Playwright is an open-source framework for cross-browser automation and end-to-end web application testing. It was designed to be a fast, reliable, robust, and evergreen test automation framework, and its API supports modern rendering engines that include Chromium, WebKit, and Firefox. Playwright tests run on Windows, Linux, and macOS, locally or on your continuous integration pipeline, and headless or headed. Playwright supports several programming languages, including TypeScript, JavaScript, Python, .NET, and Java.

Playwright growth and adoption

Since its release in January 2020 by Microsoft, Playwright has experienced a surge in usage and popularity. As of March 2023, its GitHub repository has received 48.4k stars and 2.4k forks, and is currently averaging more than 1.2 million NPM downloads per week. Playwright is used by enterprise and open-source development projects alike, including Adobe Spectrum, Visual Studio Code, and React Navigation.

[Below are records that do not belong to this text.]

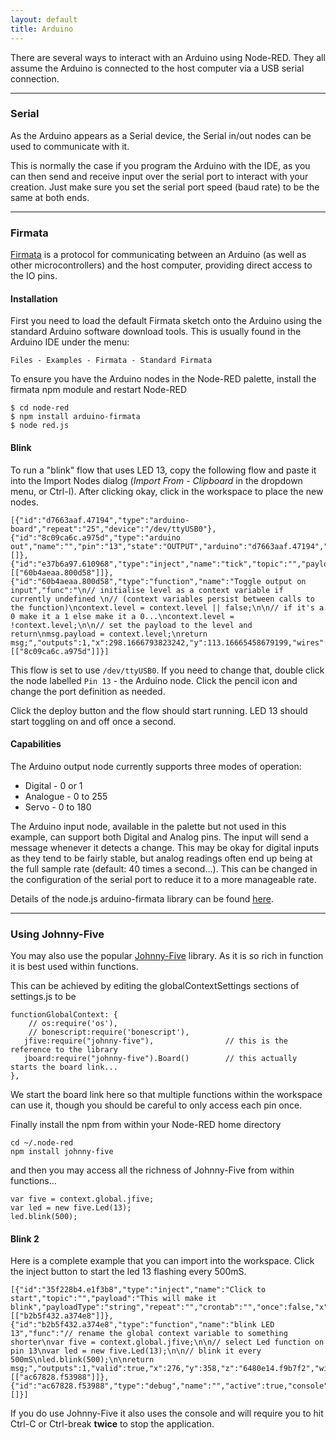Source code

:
 ```yaml
---
layout: default
title: Arduino
---
```


There are several ways to interact with an Arduino using Node-RED. They
all assume the Arduino is connected to the host computer via a USB serial
connection.

***

### Serial

As the Arduino appears as a Serial device, the Serial in/out nodes can be used
to communicate with it.

This is normally the case if you program the Arduino with the IDE, as you can
then send and receive input over the serial port to interact with your creation.
Just make sure you set the serial port speed (baud rate) to be the same at both
ends.

***

### Firmata

[Firmata](http://firmata.org/) is a protocol for communicating between an
Arduino (as well as other microcontrollers) and the host computer, providing
direct access to the IO pins.

#### Installation

First you need to load the default Firmata sketch onto the Arduino using the
standard Arduino software download tools. This is usually found in the Arduino
IDE under the menu:

    Files - Examples - Firmata - Standard Firmata

To ensure you have the Arduino nodes in the Node-RED palette, install the
firmata npm module and restart Node-RED

    $ cd node-red
    $ npm install arduino-firmata
    $ node red.js

#### Blink

To run a "blink" flow that uses LED 13, copy the following flow and paste it
into the Import Nodes dialog (*Import From - Clipboard* in the dropdown menu, or
Ctrl-I). After clicking okay, click in the workspace to place the new nodes.

    [{"id":"d7663aaf.47194","type":"arduino-board","repeat":"25","device":"/dev/ttyUSB0"},{"id":"8c09ca6c.a975d","type":"arduino out","name":"","pin":"13","state":"OUTPUT","arduino":"d7663aaf.47194","x":509.16667556762695,"y":162.16666984558105,"wires":[]},{"id":"e37b6a97.610968","type":"inject","name":"tick","topic":"","payload":"","repeat":"0.5","once":false,"x":116.16668319702148,"y":62.16666507720947,"wires":[["60b4aeaa.800d58"]]},{"id":"60b4aeaa.800d58","type":"function","name":"Toggle output on input","func":"\n// initialise level as a context variable if currently undefined \n// (context variables persist between calls to the function)\ncontext.level = context.level || false;\n\n// if it's a 0 make it a 1 else make it a 0...\ncontext.level = !context.level;\n\n// set the payload to the level and return\nmsg.payload = context.level;\nreturn msg;","outputs":1,"x":298.1666793823242,"y":113.16665458679199,"wires":[["8c09ca6c.a975d"]]}]

This flow is set to use `/dev/ttyUSB0`. If you need to change that, double click
the node labelled `Pin 13` - the Arduino node. Click the pencil icon and change
the port definition as needed.

Click the deploy button and the flow should start running. LED 13 should start
toggling on and off once a second.

#### Capabilities

The Arduino output node currently supports three modes of operation:

 - Digital - 0 or 1
 - Analogue - 0 to 255
 - Servo - 0 to 180

The Arduino input node, available in the palette but not used in this example,
can support both Digital and Analog pins. The input will send a message whenever
it detects a change. This may be okay for digital inputs as they tend to be
fairly stable, but analog readings often end up being at the full sample rate
(default: 40 times a second...). This can be changed in the configuration of the
serial port to reduce it to a more manageable rate.

Details of the node.js arduino-firmata library can be found [here](https://www.npmjs.com/package/arduino-firmata).

***

### Using Johnny-Five

You may also use the popular [Johnny-Five](https://www.npmjs.com/package/johnny-five) library.
As it is so rich in function it is best used within functions.

This can be achieved by editing the globalContextSettings sections of settings.js to be

    functionGlobalContext: {
        // os:require('os'),
        // bonescript:require('bonescript'),
       jfive:require("johnny-five"),                // this is the reference to the library
       jboard:require("johnny-five").Board()        // this actually starts the board link...
    },

We start the board link here so that multiple functions within the workspace can
use it, though you should be careful to only access each pin once.

Finally install the npm from within your Node-RED home directory

    cd ~/.node-red
    npm install johnny-five

and then you may access all the richness of Johnny-Five from within functions...

    var five = context.global.jfive;
    var led = new five.Led(13);
    led.blink(500);


#### Blink 2

Here is a complete example that you can import into the workspace.
Click the inject button to start the led 13 flashing every 500mS.

    [{"id":"35f228b4.e1f3b8","type":"inject","name":"Click to start","topic":"","payload":"This will make it blink","payloadType":"string","repeat":"","crontab":"","once":false,"x":124,"y":291,"z":"6480e14.f9b7f2","wires":[["b2b5f432.a374e8"]]},{"id":"b2b5f432.a374e8","type":"function","name":"blink LED 13","func":"// rename the global context variable to something shorter\nvar five = context.global.jfive;\n\n// select Led function on pin 13\nvar led = new five.Led(13);\n\n// blink it every 500mS\nled.blink(500);\n\nreturn msg;","outputs":1,"valid":true,"x":276,"y":358,"z":"6480e14.f9b7f2","wires":[["ac67828.f53988"]]},{"id":"ac67828.f53988","type":"debug","name":"","active":true,"console":"false","complete":"false","x":435,"y":299,"z":"6480e14.f9b7f2","wires":[]}]

<div class="doc-callout">If you do use Johnny-Five it also uses the
console and will require you to hit Ctrl-C or Ctrl-break <b>twice</b> to stop the
application.
</div>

Challenges addressed by Playwright

Playwright was created by the same engineering team that built Puppeteer. The Playwright team created Playwright to extend Puppeteer’s UI automation capabilities to all rendering engines, no longer just supporting Chromium. Microsoft engineers built on top of Puppeteer’s core features to provide a testing framework that met the challenges presented by today’s increasingly complex, feature-rich web applications and software development life cycles.  

Modern web applications are built as distributed systems that comprise separate components and services. This architecture is equally reflected in team organization with larger teams split into smaller pods, each responsible for a specific product requirement.  Within this distributed and service-oriented model, automated end-to-end tests must simulate real-world user test scenarios and verify that an application’s moving parts work together, as intended. End-to-end tests provide disparate product teams with the confidence needed to determine if a web application is working or not.

End-to-end tests have the reputation of being flaky and slow, while also requiring a lot of maintenance. These limitations are reflected in the Test Pyramid’s recommendation that end-to-end tests should be kept at a minimum due to their unreliability and difficulty in handling complex, feature-heavy, and service-oriented web applications.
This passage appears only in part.